Two shipwrecks thought to be centuries old have been discovered near the ruins of the famous San José galleon that sunk off the Colombian city of Cartagena more than 300 years ago, according to naval officials.
Colombian authorities have also released new footage of the San José wreckage, which was discovered in 2015 and is often described as the “holy grail” of shipwrecks.
The footage was taken during four observation missions by the Colombian navy, using a remotely operated vehicle sent to a depth of about 945m off the country’s Caribbean coast. The eerie blue-and-green images show gold coins, pottery and intact porcelain cups scattered on the sea floor.
They provide a glimpse of the ship’s treasure, thought to be worth billions today.
The vehicle also found the wrecks of a colonial boat and a schooner thought to date to around 200 years ago, to the period shortly after Colombia’s war of independence from Spain.
The San José, a 64-gun galleon with 600 people on board, belonged to King Philip V of Spain. It sank near Cartagena in 1708 while battling the British navy during the War of Spanish Succession. The ship is thought to contain one of the most valuable treasure troves ever lost at sea – gold, silver, emeralds and other expensive objects taken from Spain’s colonial empire.
It is estimated to be worth more than $17bn (€15.9bn).
The galleon has been the subject of popular imagination for years, and featured in Nobel-winning Colombian author Gabriel García Márquez’s novel Love in the Time of Cholera.
Treasure hunters had long tried to locate its remains, with a US company joining the search with Colombia’s permission in the 1980s. It claimed to have discovered the site of the wreck.
Colombia disagrees, and says the actual resting place was discovered with the help of the Massachusetts-based Woods Hole Oceanographic Institution in 2015.
Colombia’s president Iván Duque shared the news of the fresh images and additional wrecks during a televised announcement on Monday.

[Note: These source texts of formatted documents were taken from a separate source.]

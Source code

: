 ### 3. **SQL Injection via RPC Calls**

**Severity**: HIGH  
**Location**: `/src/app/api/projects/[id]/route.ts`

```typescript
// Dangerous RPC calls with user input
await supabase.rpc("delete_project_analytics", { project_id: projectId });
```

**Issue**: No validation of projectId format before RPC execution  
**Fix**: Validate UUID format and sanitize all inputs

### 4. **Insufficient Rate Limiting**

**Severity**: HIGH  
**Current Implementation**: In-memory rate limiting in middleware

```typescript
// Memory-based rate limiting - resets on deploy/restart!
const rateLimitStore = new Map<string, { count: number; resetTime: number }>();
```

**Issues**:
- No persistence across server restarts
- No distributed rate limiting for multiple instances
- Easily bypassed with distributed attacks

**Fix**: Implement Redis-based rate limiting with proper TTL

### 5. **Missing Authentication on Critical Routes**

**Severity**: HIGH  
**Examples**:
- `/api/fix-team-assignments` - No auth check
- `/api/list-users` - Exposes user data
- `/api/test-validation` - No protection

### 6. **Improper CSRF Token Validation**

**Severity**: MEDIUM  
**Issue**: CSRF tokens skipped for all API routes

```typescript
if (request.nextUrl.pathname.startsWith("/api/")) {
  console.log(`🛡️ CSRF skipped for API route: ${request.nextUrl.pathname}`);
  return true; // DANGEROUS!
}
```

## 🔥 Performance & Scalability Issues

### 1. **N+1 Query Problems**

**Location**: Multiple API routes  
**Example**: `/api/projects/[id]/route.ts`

“The equipment that our army has acquired and the level of precision have kept this treasure intact. We will be able to protect it for later extraction,” he said.
The remote exploration vehicle was the product of years of work, said Gabriel Alfonso Pérez of the Colombian navy.
“During the previous years we made four expeditions, which allowed us from the surface to verify that the area where the galleon is located had not been touched by human intervention,” he said.
The ship has been at the centre of protracted legal battles, with Colombia, Spain, a US company and a Bolivian indigenous group, all vying for the right to its treasure.
Spain claims rights to the destroyed ship since it belonged to the Spanish navy three centuries ago and the remains of hundreds of Spanish sailors lie in the wreckage.
Indigenous groups in present-day Bolivia says they should get the treasure, since Spanish colonisers enslaved their ancestors to mine the precious metals aboard.
Colombia passed a law in 2013 that said sunken ships in its waters would be considered national heritage. They announced earlier this year that artefacts found amid the wreckage of the San José would be put in a museum to be “a pride for Colombia, the Caribbean and the world”.
But a court order has put excavation on hold until all the legal questions have been resolved.
The Colombian government intends to develop sustainable financing mechanisms for excavating shipwrecks. They intend locating about a dozen more historical wrecks with the same technology.